Now, while we’re asking the managers who report to us for their feedback, we have to remember that they’re here to help us reach our goals (and we’re here to help our boss, client, and customer reach their goals, and so on and so forth). So we’re not taking assignments from them, but we DO need to know how to make them as effective as possible.
And asking questions is how we do it.
The goal is to understand how each manager is tracking toward the larger goals of the organization. KPIs are huge, as we’ve talked about before. But now that you have KPIs, how do you help them orient toward those KPIs?
They have experience at a lower level than you. They can tell you things you can’t see. And if they’re smart, curious, and growing, they’ll be able to use those KPIs to achieve — and give you — the kind of success you see when everyone in your chain of command is functioning well.
So here’s an example of how to set up that feedback.
Set Up Your Process Marketing Improvements
If it’s not simple, it doesn’t happen. So schedule standing meetings and have a form you can use so your report knows what’s coming and how to orient toward it.
Checklist for this step:
- Send out the form to the manager
- Schedule the meeting
Discuss Improvements with Your Marketing Managers
The goal of the discussion is to get them to tell you what they think needs to happen and to get your help in supporting those changes. We’re interviewing them a few reasons:
- If we told them what to do, it wouldn’t be their idea and they’d lack ownership.
- It might not fit their style of working.
- It might not be practical in the everyday.
- You, as the manager, don’t have to think of the solution when he/she already probably has a few in mind.
Example Questionnaire for Marketing Managers
Let’s start with what your managers are experiencing, then move to what they think frustrates their (internal or external) customers, and then ask the questions from a few different angles.

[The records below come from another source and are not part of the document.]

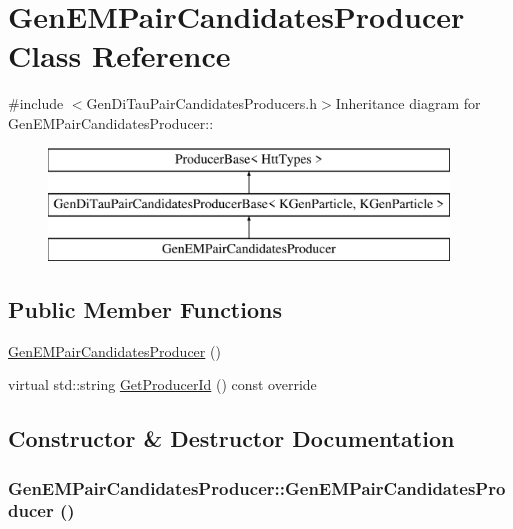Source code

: \hypertarget{classGenEMPairCandidatesProducer}{
\section{GenEMPairCandidatesProducer Class Reference}
\label{classGenEMPairCandidatesProducer}
}


{\ttfamily \#include $<$GenDiTauPairCandidatesProducers.h$>$}Inheritance diagram for GenEMPairCandidatesProducer::\begin{figure}[H]
\begin{center}
\leavevmode
\includegraphics[height=3cm]{classGenEMPairCandidatesProducer}
\end{center}
\end{figure}
\subsection*{Public Member Functions}
\begin{DoxyCompactItemize}
\item 
\hyperlink{classGenEMPairCandidatesProducer_a722b595e2276928c194fa0af96203b5f}{GenEMPairCandidatesProducer} ()
\item 
virtual std::string \hyperlink{classGenEMPairCandidatesProducer_af1cae3d7fa5c04cd3e58a28f309a4bf1}{GetProducerId} () const override
\end{DoxyCompactItemize}


\subsection{Constructor \& Destructor Documentation}
\hypertarget{classGenEMPairCandidatesProducer_a722b595e2276928c194fa0af96203b5f}{
\subsubsection[{GenEMPairCandidatesProducer}]{\setlength{\rightskip}{0pt plus 5cm}GenEMPairCandidatesProducer::GenEMPairCandidatesProducer ()}}
\label{classGenEMPairCandidatesProducer_a722b595e2276928c194fa0af96203b5f}


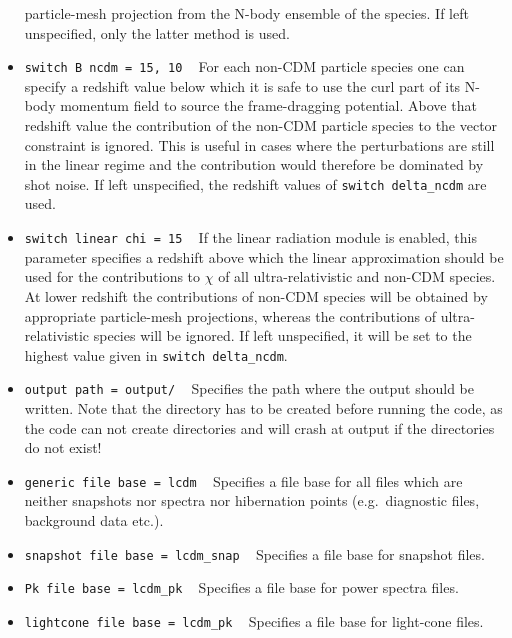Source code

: \documentclass[a4paper,10pt]{article}
\begin{document}
\begin{itemize}
 particle-mesh projection from the N-body ensemble of the species. If left unspecified, only the latter method is used.
 \item[] \hspace{-25pt}\texttt{switch B ncdm = 15, 10} ~ For each non-CDM particle species one can specify a redshift value below which
 it is safe to use the curl part of its N-body momentum field to source the frame-dragging potential. Above that redshift value
 the contribution of the non-CDM particle species to the vector constraint is ignored. This is useful in cases where the perturbations
 are still in the linear regime and the contribution would therefore be dominated by shot noise. If left unspecified, the redshift values
 of \texttt{switch delta\_ncdm} are used.
 \item[] \hspace{-25pt}\texttt{switch linear chi = 15} ~ If the linear radiation module is enabled, this parameter specifies a
 redshift above which the linear approximation should be used for the contributions to $\mathsf{\chi}$ of all ultra-relativistic
 and non-CDM species. At lower redshift the contributions of non-CDM species will be obtained by appropriate particle-mesh projections,
 whereas the contributions of ultra-relativistic species will be ignored. If left unspecified, it will be set to the highest value given
 in \texttt{switch delta\_ncdm}.
 \item[] \hspace{-25pt}\texttt{output path = output/} ~ Specifies the path where the output should be written. Note that the directory has
 to be created before running the code, as the code can not create directories and will crash at output if the directories do not exist!
 \item[] \hspace{-25pt}\texttt{generic file base = lcdm} ~ Specifies a file base for all files which are neither snapshots nor spectra
 nor hibernation points (e.g.\ diagnostic files, background data etc.).
 \item[] \hspace{-25pt}\texttt{snapshot file base = lcdm\_snap} ~ Specifies a file base for snapshot files.
 \item[] \hspace{-25pt}\texttt{Pk file base = lcdm\_pk} ~ Specifies a file base for power spectra files.
 \item[] \hspace{-25pt}\texttt{lightcone file base = lcdm\_pk} ~ Specifies a file base for light-cone files.

\end{itemize}
\end{document}
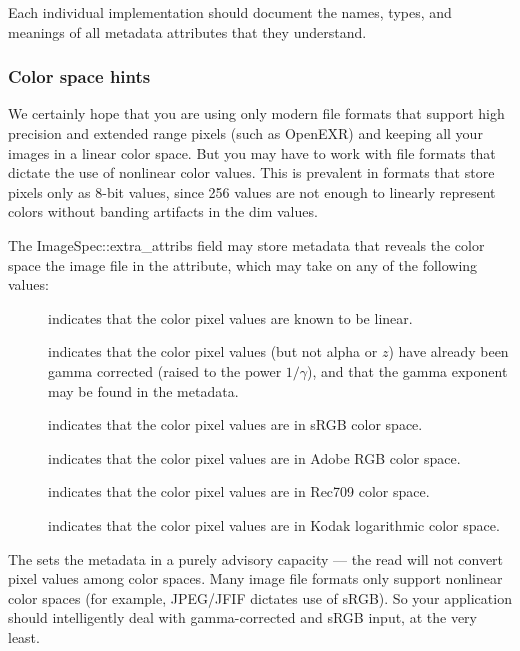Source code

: Each individual \ImageInput implementation should document the names,
types, and meanings of all metadata attributes that they understand.

\subsubsection{Color space hints}

We certainly hope that you are using only modern file formats that
support high precision and extended range pixels (such as OpenEXR) and
keeping all your images in a linear color space.  But you may have to
work with file formats that dictate the use of nonlinear color values.
This is prevalent in formats that store pixels only as 8-bit values,
since 256 values are not enough to linearly represent colors without
banding artifacts in the dim values.

The {\cf ImageSpec::extra_attribs} field may store metadata that reveals
the color space the image file in the 
attribute, which may take on any of the following values:

\begin{description}
\item[\halfspc \rm {}] indicates that the
  color pixel values are known to be linear.
\item[\halfspc \rm {}] indicates
  that the color pixel values (but not alpha or $z$) have
  already been gamma corrected (raised to the power $1/\gamma$), and
  that the gamma exponent may be found in the  metadata.
\item[\halfspc \rm {}] indicates that the
  color pixel values are in sRGB color space.
\item[\halfspc \rm {}] indicates that the
  color pixel values are in Adobe RGB color space.
\item[\halfspc \rm {}] indicates that the
  color pixel values are in Rec709 color space.
\item[\halfspc \rm {}] indicates that the
  color pixel values are in Kodak logarithmic color space.
\end{description}

The \ImageInput sets the  metadata in a
purely advisory capacity --- the {\cf read} will not convert pixel
values among color spaces.  Many image file formats only support
nonlinear color spaces (for example, JPEG/JFIF dictates use of sRGB).
So your application should intelligently deal with gamma-corrected and
sRGB input, at the very least.

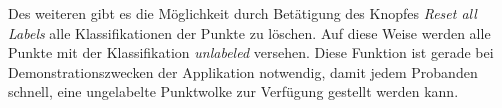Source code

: Des weiteren gibt es die Möglichkeit durch Betätigung des Knopfes \textit{Reset all Labels} alle Klassifikationen der Punkte zu löschen. Auf diese Weise werden alle Punkte mit der Klassifikation \textit{unlabeled} versehen. Diese Funktion ist gerade bei Demonstrationszwecken der Applikation notwendig, damit jedem Probanden schnell, eine ungelabelte Punktwolke zur Verfügung gestellt werden kann.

I would recommend you specifically ask them for the top 3 things that are going well and that need improvement. Those will challenge their analytical abilities and push them toward understanding (read: you’re making them smarter).
- For the Manager:
- What’s the easiest thing about this job for you? This gives you a chance to understand their strengths and the processes that are going well.
- What makes this job hard for you? This helps you see their weaknesses and what processes might not be working.
- For the Manager’s Customer:
- What makes working with your department difficult?
- Overall:
- Top 3 things going well.
- 3 things that need improvement
- Anything wasting your time, is frustrating, or just doesn’t fit the strengths of the department?
And, of course, we need to understand the “why,” which is the main thing. If we can’t get to that, we won’t understand the problem, and we can’t know that the solutions fit problems we don’t understand.
Follow-Through for Marketing Improvements
It’s not done until you’ve ranked the problems and picked at least one to solve that month or quarter. Once you’ve picked the top problem to solve:
- Understand the problem:
- What makes it a problem?
- What does it cost in time, money, or frustration?
- It’s worth solving.
- Identify a solution
- Even if the next step is scheduling a meeting.
- Otherwise, make a user story.
- Automate reporting for x
- So that so-and-so can create a useful report without having to do y.
- Walk away with a scope, timeline, and budget.
- Scope: how will we know when we’ve taken action to solve the problem? Remember, you can’t always know when the problem is solved, and this could lead to scope creep. Keep it to: What should we do to fix the problem, and how will we know it’s done?
- Timeline: Sometimes timeline depends on your meeting tempo rather than how fast something can get done. Either way, set the date so your manager can make a plan.
- Budget: Everything costs time and money. Make sure you know how much it will cost in man hours and cash.
One Problem at a Time
Growing companies build process and culture over time. To keep forward momentum, managers need to keep healthy pressure on their reports in a way that will be fulfilling for everyone involved. You get good results and a great professional relationship with people, and your reporting manager gets their strengths built and career success.
As long as we can properly identify the next task and get it done in a way that grows the team.